Question
Asked by DAC
High Ldl, High Hdl, Normal Triglycerides
I'm 46, 50 lbs. overweight, walk four days/week/2-3 miles, yoga once a week/boxing bag 2-3/weekly.
My overall cholesterol is 300. My LDL is high, my HDL is high, my triglycerides within normal range. My sugar is normal. No high blood pressure.
I don't want to start meds because of my healthy HDL and Trig.
I have taken for twenty years tons of supplements/ oils, omega3 & flaxseed & soy lecithin, chrominum picolinate, multi-vitamins plus extra vitamin E/selenium, garlic, co-enzyme Q-10, L-Carnitine, extra c's, b's, beta-carotene. I've been taking supplements long before it was cool to do so!

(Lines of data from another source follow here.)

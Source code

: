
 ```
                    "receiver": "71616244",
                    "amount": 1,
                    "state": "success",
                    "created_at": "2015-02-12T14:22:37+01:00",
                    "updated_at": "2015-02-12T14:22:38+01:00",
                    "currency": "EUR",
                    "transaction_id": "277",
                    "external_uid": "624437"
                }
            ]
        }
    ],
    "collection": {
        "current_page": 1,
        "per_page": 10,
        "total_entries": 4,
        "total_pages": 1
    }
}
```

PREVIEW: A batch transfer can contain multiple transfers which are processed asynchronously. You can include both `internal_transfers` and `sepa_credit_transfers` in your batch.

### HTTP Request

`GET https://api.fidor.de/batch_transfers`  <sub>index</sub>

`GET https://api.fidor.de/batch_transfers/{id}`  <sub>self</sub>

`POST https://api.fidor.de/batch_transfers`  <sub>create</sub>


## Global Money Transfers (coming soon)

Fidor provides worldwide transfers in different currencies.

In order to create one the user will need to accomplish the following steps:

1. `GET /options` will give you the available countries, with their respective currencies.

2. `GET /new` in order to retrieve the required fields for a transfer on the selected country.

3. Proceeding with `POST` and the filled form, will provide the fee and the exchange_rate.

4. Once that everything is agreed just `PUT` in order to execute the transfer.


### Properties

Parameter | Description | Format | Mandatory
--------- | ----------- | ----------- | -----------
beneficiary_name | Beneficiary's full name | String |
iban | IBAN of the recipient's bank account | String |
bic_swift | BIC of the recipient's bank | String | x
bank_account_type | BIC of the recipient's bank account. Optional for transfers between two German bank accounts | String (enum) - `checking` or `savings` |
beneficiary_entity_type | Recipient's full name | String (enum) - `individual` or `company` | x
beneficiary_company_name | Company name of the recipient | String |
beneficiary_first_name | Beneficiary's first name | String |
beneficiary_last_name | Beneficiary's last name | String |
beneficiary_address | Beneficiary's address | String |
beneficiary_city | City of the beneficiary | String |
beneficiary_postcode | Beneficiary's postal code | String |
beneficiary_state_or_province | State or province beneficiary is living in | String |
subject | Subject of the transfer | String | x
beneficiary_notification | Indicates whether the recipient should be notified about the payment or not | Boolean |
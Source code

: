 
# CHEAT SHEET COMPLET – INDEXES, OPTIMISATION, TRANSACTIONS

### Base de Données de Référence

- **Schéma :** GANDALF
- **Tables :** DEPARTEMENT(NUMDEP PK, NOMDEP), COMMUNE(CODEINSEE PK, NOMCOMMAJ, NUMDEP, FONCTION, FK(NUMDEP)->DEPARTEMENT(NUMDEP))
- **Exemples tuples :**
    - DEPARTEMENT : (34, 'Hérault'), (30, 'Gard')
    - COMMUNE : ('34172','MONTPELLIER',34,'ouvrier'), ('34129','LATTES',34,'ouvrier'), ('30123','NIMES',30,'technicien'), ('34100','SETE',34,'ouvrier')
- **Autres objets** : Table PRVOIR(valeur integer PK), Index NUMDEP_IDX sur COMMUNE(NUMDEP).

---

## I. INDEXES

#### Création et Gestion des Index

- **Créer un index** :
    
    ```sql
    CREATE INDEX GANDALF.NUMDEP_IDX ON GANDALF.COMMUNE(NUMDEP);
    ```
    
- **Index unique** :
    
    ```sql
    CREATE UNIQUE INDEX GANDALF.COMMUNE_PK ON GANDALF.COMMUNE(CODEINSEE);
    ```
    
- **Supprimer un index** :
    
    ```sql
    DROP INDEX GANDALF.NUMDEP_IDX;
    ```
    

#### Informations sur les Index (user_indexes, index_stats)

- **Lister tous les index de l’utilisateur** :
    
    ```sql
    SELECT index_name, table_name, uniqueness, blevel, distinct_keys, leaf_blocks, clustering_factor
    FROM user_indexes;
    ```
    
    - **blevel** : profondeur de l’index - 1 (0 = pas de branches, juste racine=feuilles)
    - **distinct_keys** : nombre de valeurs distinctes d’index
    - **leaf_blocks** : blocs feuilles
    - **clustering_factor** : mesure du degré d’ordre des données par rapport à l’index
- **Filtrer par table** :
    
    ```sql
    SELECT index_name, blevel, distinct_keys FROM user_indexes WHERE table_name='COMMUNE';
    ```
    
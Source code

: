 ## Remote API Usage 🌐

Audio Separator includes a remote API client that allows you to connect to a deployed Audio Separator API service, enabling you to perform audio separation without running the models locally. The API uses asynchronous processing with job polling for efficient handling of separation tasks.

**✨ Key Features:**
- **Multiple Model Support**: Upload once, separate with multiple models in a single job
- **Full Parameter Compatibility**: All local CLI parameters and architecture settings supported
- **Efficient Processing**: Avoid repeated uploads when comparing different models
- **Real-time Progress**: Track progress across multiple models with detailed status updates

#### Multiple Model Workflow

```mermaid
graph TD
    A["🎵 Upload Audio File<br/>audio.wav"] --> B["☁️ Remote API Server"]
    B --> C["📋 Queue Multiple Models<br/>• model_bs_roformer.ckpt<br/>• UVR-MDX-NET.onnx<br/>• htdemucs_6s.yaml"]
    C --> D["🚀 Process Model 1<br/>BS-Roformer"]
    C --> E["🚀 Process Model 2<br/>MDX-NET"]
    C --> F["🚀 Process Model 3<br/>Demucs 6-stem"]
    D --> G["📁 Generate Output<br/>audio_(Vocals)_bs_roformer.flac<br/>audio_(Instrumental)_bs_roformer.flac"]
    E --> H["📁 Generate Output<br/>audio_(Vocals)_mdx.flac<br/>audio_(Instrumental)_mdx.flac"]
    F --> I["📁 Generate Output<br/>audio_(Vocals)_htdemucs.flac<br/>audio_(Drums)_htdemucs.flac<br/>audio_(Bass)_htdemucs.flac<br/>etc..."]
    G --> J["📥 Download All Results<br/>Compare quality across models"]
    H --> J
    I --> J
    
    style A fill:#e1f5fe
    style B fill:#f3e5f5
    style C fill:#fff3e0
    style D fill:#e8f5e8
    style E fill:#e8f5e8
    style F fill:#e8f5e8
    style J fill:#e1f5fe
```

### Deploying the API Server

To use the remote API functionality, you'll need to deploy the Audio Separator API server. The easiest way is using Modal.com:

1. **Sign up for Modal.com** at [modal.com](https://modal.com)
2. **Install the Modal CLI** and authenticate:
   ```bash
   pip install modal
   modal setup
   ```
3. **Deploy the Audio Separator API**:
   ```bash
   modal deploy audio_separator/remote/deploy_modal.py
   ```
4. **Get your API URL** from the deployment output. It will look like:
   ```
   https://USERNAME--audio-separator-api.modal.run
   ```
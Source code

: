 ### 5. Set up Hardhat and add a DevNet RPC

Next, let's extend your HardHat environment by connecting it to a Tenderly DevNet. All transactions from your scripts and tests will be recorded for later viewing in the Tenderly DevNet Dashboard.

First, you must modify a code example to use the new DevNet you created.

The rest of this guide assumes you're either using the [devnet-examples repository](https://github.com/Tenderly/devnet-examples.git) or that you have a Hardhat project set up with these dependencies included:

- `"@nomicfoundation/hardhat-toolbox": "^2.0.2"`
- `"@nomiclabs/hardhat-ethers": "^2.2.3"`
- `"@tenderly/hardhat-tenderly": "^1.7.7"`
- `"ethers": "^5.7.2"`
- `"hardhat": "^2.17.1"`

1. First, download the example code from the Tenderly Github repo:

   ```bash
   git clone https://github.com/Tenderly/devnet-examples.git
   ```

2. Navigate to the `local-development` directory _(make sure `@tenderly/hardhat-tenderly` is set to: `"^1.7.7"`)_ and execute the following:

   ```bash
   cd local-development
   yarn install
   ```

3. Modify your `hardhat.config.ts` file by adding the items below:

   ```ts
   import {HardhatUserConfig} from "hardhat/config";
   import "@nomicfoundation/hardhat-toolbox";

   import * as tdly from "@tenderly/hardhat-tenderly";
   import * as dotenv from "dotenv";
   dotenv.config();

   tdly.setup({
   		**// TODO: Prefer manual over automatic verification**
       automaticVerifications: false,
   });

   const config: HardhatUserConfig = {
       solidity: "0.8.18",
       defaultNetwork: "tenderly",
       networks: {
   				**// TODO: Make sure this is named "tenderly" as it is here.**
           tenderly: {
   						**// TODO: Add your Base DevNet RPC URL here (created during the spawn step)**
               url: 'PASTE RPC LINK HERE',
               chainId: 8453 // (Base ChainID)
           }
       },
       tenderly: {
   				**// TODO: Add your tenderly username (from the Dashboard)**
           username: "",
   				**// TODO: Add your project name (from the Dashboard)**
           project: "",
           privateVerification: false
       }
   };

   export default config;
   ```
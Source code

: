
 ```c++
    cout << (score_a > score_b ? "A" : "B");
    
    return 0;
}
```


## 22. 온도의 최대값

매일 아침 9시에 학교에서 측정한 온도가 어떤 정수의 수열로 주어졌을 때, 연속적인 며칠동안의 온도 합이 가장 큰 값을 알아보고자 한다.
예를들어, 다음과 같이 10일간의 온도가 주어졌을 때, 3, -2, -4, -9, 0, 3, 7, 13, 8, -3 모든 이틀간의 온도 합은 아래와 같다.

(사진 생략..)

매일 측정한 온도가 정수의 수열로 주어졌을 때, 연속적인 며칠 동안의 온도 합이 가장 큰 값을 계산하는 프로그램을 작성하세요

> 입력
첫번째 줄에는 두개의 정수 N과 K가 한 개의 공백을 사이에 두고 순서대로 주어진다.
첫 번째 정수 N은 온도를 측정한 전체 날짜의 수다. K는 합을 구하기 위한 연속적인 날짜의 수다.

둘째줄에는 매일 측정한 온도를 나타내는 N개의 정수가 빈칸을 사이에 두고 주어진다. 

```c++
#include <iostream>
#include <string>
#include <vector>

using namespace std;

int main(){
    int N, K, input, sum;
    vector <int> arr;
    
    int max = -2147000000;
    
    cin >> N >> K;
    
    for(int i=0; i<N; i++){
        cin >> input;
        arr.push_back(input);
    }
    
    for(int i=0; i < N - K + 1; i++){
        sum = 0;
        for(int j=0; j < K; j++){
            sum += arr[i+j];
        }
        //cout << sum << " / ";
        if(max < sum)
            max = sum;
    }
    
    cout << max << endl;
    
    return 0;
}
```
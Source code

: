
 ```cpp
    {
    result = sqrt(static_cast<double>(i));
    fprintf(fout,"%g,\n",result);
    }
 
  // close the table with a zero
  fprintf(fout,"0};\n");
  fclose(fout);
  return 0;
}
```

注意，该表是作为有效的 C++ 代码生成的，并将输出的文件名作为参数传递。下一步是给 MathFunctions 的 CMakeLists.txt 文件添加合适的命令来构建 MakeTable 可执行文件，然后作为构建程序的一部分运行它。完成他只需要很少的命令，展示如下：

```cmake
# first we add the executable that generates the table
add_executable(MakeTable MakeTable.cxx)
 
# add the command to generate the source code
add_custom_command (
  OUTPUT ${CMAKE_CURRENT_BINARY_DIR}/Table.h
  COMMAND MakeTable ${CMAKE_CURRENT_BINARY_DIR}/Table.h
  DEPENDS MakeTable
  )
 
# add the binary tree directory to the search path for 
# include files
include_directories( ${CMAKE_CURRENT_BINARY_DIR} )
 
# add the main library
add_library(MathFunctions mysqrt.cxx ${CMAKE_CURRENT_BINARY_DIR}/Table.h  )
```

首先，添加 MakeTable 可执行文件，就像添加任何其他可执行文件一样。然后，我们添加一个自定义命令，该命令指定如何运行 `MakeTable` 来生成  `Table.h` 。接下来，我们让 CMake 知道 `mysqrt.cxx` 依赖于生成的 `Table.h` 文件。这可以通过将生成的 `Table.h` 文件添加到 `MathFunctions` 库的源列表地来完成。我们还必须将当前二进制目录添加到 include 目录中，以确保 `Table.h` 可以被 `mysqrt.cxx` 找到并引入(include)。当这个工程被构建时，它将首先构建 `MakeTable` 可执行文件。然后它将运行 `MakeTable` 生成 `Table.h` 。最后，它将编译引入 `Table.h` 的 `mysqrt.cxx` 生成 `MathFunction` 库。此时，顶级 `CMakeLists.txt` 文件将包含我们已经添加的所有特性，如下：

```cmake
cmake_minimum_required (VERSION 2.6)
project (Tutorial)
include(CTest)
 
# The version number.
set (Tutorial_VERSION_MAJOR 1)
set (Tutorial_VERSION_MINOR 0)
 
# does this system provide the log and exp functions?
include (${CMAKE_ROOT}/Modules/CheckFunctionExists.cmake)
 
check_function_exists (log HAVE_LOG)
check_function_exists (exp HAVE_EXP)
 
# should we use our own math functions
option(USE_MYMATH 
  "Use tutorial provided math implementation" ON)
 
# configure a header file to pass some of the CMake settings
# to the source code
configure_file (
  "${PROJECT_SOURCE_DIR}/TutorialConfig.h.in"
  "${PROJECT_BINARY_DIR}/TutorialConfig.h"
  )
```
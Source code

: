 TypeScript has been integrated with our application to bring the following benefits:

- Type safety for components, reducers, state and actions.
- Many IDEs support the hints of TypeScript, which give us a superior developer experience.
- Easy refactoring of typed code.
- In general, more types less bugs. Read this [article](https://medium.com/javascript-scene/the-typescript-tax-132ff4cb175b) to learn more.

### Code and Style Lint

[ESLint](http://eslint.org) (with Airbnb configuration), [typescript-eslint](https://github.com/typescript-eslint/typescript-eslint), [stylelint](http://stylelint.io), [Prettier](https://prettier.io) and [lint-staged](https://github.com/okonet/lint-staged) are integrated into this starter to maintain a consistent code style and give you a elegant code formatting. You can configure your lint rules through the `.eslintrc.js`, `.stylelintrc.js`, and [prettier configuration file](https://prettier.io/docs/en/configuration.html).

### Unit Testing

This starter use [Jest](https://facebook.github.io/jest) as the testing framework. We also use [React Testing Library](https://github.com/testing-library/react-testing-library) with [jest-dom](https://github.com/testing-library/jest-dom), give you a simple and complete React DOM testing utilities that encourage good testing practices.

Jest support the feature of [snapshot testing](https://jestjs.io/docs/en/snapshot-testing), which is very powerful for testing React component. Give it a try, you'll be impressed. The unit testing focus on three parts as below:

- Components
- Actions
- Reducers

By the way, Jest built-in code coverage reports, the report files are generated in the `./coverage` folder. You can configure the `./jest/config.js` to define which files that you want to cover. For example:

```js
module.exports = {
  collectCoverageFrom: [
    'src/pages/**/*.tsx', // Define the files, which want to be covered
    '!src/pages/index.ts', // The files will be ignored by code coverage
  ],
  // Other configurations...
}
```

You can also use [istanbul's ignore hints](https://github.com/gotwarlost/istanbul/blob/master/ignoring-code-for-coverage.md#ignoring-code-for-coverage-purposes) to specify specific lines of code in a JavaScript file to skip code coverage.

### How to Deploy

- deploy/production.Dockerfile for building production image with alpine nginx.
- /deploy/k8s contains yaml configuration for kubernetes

I know I need to get off this excess weight, but I'm worried about my LDL.
I have a family history of high LDL and my healthy sibling, healthy weight, has high LDL also.
Any advice?
Thank you,
Debbie
Answer
Hi Debbie.
Weight loss will absolutely help your situation. Here are some tips to lower LDL cholesterol:
To lower LDL levels evaluate your diet for saturated and trans fats and replace these fats with healthier unsaturated fats. Use this link to learn more about trans fats and saturated fats.
Here are three options to lower LDL cholesterol:
Soluble Fiber
Increase dietary fiber, especially soluble fiber. Eat 25-35 grams of fiber daily and of this at least 15 grams should be soluble fiber. Research has shown that for every 1-2 grams of daily soluble fiber intake, LDL (bad) cholesterol is lowered 1%. Learn more here: Dietary Fiber: 4 Tips to Lower Cholesterol with Fiber
Plant Sterols
Eat plant sterols everyday. Eating 2 grams of plant sterols each day will on average reduce your LDL cholesterol 10%.
Plant sterols occur naturally in foods at low levels, so some foods have been fortified. Here is the amount of plant sterols in some foods:
Avocados, 1 small 0.13 grams
Corn Oil, 1 tablespoon 0.13 grams
Sunflower Seeds, 1/4 cup 0.19 grams
Oat Bar with plant sterols, 1 bar 0.4 grams
Orange Juice with plant sterols 1.0 gram
Vegetable oil spread with plant sterols, 1 tablespoon 1.0 gram
Physical Activity
Also, inactivity can cause higher cholesterol levels. Increase physical activity to increase lower LDL cholesterol. Maybe increase the intensity of your workouts, length of workouts, or bump up to 5 days/week.